Dans une récente réflexion, Valdés met en garde contre le danger d'accepter des solutions qui promettent de la stabilité, mais qui ne garantissent pas la liberté et la participation des Cubains eux-mêmes dans les décisions concernant l'avenir national.

Selon ses dires, l'incertitude augmente lorsque les citoyens ne participent pas à la conception des voies de changement, ni au choix des protagonistes, des méthodes ou des stratégies qui pourraient définir le destin de l'île.

L'analyste rappelle qu'un événement similaire s'est produit en 1898, lorsque les mambises, qui avaient lutté pendant des décennies pour l'indépendance de Cuba, ont été exclus du processus qui a finalement conduit à la fin de la domination espagnole. À son avis, reproduire un scénario dans lequel les Cubains ne participent pas aux décisions cruciales serait "ni éthique, ni logique, ni politique".

Valdés insiste sur le fait que les Cubains, tant à l'intérieur qu'à l'extérieur de l'île, doivent être des acteurs actifs de tout processus de transformation nationale. Cependant, il avertit qu'actuellement, de nombreuses décisions semblent être prises "dans les hauteurs", que ce soit au sein du régime ou dans le gouvernement des États-Unis et dans les instances internationales, tandis que la population reste dans l'attente, sans information ni participation réelle.

Dans ce contexte, l'auteur soulève plusieurs dilemmes qui ont marqué la discussion sur l'avenir de Cuba : stabilité ou démocratie, contrôle de la migration ou liberté pour les nations, réformes économiques ou changements politiques.

Pour Valdés, se concentrer uniquement sur la stabilité, la réduction des flux migratoires ou les réformes économiques serait une grave erreur si ces objectifs ne sont pas accompagnés de libertés politiques et de démocratisation.

« La stabilité sans démocratie est une fraude », soutient l'auteur, qui souligne également que les réformes économiques à elles seules ne garantissent ni la stabilité ni le progrès durable.
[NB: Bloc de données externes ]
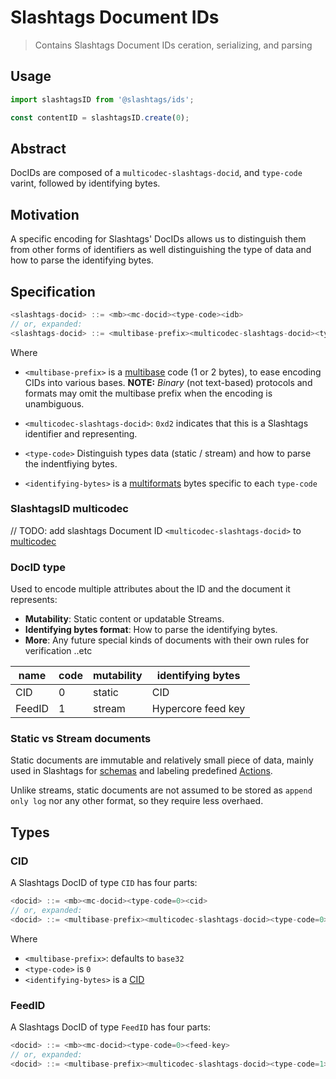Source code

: # Slashtags Document IDs

> Contains Slashtags Document IDs ceration, serializing, and parsing

## Usage

```js
import slashtagsID from '@slashtags/ids';

const contentID = slashtagsID.create(0);
```

## Abstract

DocIDs are composed of a `multicodec-slashtags-docid`, and `type-code` varint, followed by identifying bytes.

## Motivation

A specific encoding for Slashtags' DocIDs allows us to distinguish them from other forms of identifiers as well distinguishing the type of data and how to parse the identifying bytes.

## Specification

```js
<slashtags-docid> ::= <mb><mc-docid><type-code><idb>
// or, expanded:
<slashtags-docid> ::= <multibase-prefix><multicodec-slashtags-docid><type-code><identifying-bytes>
```

Where

- `<multibase-prefix>` is a [multibase](https://github.com/multiformats/multibase) code (1 or 2 bytes), to ease encoding CIDs into various bases. **NOTE:** _Binary_ (not text-based) protocols and formats may omit the multibase prefix when the encoding is unambiguous.

- `<multicodec-slashtags-docid>`: `0xd2` indicates that this is a Slashtags identifier and representing.
- `<type-code>` Distinguish types data (static / stream) and how to parse the indentfiying bytes.
- `<identifying-bytes>` is a [multiformats](https://github.com/multiformats/) bytes specific to each `type-code`

### SlashtagsID multicodec

// TODO: add slashtags Document ID `<multicodec-slashtags-docid>` to [multicodec](https://github.com/multiformats/multicodec)

### DocID type

Used to encode multiple attributes about the ID and the document it represents:

- **Mutability**: Static content or updatable Streams.
- **Identifying bytes format**: How to parse the identifying bytes.
- **More**: Any future special kinds of documents with their own rules for verification ..etc

| name   | code | mutability | identifying bytes  |
| ------ | ---- | ---------- | ------------------ |
| CID    | 0    | static     | CID                |
| FeedID | 1    | stream     | Hypercore feed key |

### Static vs Stream documents

Static documents are immutable and relatively small piece of data, mainly used in Slashtags for [schemas]() and labeling predefined [Actions]().

Unlike streams, static documents are not assumed to be stored as `append only log` nor any other format, so they require less overhaed.

## Types

### CID

A Slashtags DocID of type `CID` has four parts:

```js
<docid> ::= <mb><mc-docid><type-code=0><cid>
// or, expanded:
<docid> ::= <multibase-prefix><multicodec-slashtags-docid><type-code=0><multicodec-cid><multicodec-content-type><multihash-content-address>
```

Where

- `<multibase-prefix>`: defaults to `base32`
- `<type-code>` is `0`
- `<identifying-bytes>` is a [CID](https://github.com/multiformats/cid)

### FeedID

A Slashtags DocID of type `FeedID` has four parts:

```js
<docid> ::= <mb><mc-docid><type-code=0><feed-key>
// or, expanded:
<docid> ::= <multibase-prefix><multicodec-slashtags-docid><type-code=1><hypercore-feed-key>
```
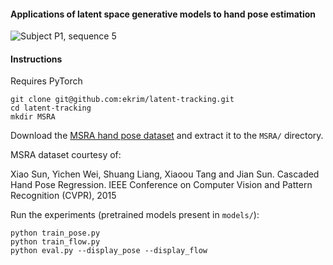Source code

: #### Applications of latent space generative models to hand pose estimation

![Subject P1, sequence 5](plots/P1_5.gif)

#### Instructions

Requires PyTorch

```
git clone git@github.com:ekrim/latent-tracking.git
cd latent-tracking
mkdir MSRA
```

Download the [MSRA hand pose dataset](https://www.dropbox.com/s/bmx2w0zbnyghtp7/cvpr15_MSRAHandGestureDB.zip?dl=0) and extract it to the `MSRA/` directory.

MSRA dataset courtesy of:

Xiao Sun, Yichen Wei, Shuang Liang, Xiaoou Tang and Jian Sun. Cascaded Hand Pose Regression. IEEE Conference on Computer Vision and Pattern Recognition (CVPR), 2015

Run the experiments (pretrained models present in `models/`):
```
python train_pose.py
python train_flow.py
python eval.py --display_pose --display_flow
```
Le développement économique sans libertés politiques ne répond pas aux exigences fondamentales des citoyens.

Valdés défend que les processus de changement à Cuba doivent intégrer la liberté politique, la responsabilité civique, la démocratie et le développement économique. Ce n'est que la combinaison de ces éléments qui permettra de construire une stabilité réelle et durable tant pour la nation que pour la région.

Dagoberto Valdés Hernández (Pinar del Río, 1955) est un intellectuel et analyste civique cubain. Ingénieur agronome de formation, il est docteur en Humanités et titulaire d'un master en Sciences Sociales de l'Université Francisco de Vitoria, à Madrid.

Il a été directeur de la revue catholique Vitral et est le fondateur et directeur du Centre d'Études Convivencia ainsi que de la revue Convivencia, des espaces dédiés à l'analyse de la réalité cubaine et à la promotion de la participation citoyenne et de la démocratie.